Well, we have bases all over the world, in many different countries. Do all of those countries resent us for that? Is Germany gearing up to bring down the Sears Tower because of our very large, highly active base there?
[QUOTE=JetsCrazey;2235770]Better to be a small-government idealist than a warmongering big spender[/QUOTE]
True, but your premise in invalid. Not everyone who refuses to support Ron Paul is a "warmongering big spender".
And more importantly, a small-government idealist will get absolutely nothing done on his own as President. Nothing. Not one single thing. Which kinda makes his idealism (if it's anyhting more than a facade to start with) somewhat irrelevant, and actually more likely counter-productive.
[QUOTE=jefethegreat;2235856]Dr. Paul talks about what gov should be, where he wants it to be.
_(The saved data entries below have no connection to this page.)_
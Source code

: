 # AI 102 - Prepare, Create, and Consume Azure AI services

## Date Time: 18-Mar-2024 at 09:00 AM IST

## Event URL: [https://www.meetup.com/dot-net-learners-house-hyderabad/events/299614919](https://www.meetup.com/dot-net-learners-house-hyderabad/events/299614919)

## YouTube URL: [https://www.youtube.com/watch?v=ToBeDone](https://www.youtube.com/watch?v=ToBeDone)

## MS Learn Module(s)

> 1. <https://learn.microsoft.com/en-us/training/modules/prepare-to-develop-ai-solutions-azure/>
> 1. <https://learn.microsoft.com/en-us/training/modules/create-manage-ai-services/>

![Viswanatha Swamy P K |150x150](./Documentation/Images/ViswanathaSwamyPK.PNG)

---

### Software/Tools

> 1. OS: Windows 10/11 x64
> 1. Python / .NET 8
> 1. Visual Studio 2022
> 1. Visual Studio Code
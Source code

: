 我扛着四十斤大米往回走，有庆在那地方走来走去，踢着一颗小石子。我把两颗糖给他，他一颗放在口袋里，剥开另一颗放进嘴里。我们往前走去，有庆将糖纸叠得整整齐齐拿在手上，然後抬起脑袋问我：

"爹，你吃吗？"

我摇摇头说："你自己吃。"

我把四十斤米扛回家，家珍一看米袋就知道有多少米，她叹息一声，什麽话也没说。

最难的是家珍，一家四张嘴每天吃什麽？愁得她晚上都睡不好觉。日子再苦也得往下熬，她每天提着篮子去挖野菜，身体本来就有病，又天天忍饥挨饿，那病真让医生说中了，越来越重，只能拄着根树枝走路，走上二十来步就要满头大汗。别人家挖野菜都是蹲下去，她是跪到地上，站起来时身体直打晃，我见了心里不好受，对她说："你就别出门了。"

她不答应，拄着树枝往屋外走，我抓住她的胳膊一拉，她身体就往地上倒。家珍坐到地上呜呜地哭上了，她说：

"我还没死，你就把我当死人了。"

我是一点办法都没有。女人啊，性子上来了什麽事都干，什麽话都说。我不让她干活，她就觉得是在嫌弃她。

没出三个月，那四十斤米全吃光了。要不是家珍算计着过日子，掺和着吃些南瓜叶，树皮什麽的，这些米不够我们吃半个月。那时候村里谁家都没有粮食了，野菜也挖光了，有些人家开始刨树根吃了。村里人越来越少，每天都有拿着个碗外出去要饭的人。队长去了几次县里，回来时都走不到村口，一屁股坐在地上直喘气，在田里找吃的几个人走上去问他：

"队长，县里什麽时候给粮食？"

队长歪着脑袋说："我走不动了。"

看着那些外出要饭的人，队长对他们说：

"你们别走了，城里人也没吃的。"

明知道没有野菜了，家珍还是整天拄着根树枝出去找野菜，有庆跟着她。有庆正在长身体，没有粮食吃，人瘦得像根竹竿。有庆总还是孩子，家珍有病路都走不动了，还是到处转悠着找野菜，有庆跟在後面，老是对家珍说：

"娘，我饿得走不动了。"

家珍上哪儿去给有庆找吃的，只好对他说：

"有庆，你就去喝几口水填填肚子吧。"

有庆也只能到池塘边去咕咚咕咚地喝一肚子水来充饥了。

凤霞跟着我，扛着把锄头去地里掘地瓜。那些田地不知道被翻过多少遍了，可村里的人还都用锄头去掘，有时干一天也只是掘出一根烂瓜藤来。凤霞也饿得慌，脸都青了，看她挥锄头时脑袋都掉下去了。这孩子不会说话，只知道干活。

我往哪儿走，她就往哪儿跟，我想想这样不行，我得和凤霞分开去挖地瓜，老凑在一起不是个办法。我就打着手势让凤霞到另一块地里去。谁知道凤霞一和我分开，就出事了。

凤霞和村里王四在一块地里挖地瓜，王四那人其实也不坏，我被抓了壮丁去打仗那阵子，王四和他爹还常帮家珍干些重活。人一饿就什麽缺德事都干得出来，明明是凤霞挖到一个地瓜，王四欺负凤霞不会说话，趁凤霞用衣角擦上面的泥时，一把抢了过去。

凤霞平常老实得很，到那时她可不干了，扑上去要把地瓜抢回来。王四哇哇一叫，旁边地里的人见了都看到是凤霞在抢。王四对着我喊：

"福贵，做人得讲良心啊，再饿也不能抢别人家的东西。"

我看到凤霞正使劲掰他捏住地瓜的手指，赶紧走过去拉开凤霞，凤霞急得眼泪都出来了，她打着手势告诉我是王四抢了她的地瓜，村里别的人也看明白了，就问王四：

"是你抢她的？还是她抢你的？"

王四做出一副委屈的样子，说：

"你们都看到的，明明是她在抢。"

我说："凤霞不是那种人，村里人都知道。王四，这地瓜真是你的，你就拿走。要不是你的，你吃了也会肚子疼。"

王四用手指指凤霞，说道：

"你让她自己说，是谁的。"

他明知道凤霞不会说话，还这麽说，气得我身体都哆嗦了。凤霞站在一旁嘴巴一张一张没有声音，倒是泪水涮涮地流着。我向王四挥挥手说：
NOT where it will be when he is done as president. He is talking about the causes of our problems and being realistic.
As a matter of fact, Ron Paul is the most realistic out of any of the candidates because he knows he is running for U.S. presidency, [B]not for king[/B] like the rest of the field.[/QUOTE]
Do you even read what you write?
All I care about is what a President can get done. His idealistic theory means zilch. If he cannot change the country for the better, why elect him?
As I've said about you, and Paul, from the beginning...it must be nice to be idealistic and naive. I wish I could still be myself. But the real world does not allow that, not if you want to get by in this world.
Ron Paul is by far and away the single most UNREALISTIC candidate in the race (well, Kookcinich may be right with him). None of his theory would ever get within a mile of Law, and hsi presence as President would do nothing but gridlock the entire Government.
I'm sure, as a idealistic kid college student (which I can only assume you are) it's easy to not care. But those of us who have to live and work in the real world care, and a locked up Govt. sucking our money, and doing nothign with it, is not a great option.
You want change? GREAT! So do I. I DESPISE The two party system, always have, always will. Search this forum, and you'd see that.
But change does not START with the Presidency, it ends there. Change starts with a legitimate third party, that can win local and state office around the country, can build a base of support, can bring a third (or fourth of fifth) viewpoint to the issues, that can win Congress Seats, Governorships and Senate Seats ALL before it reaches for the Presidency.
Do it the other way round, and it's a failure of horrid preportions waiting to happen. Good intentions or not.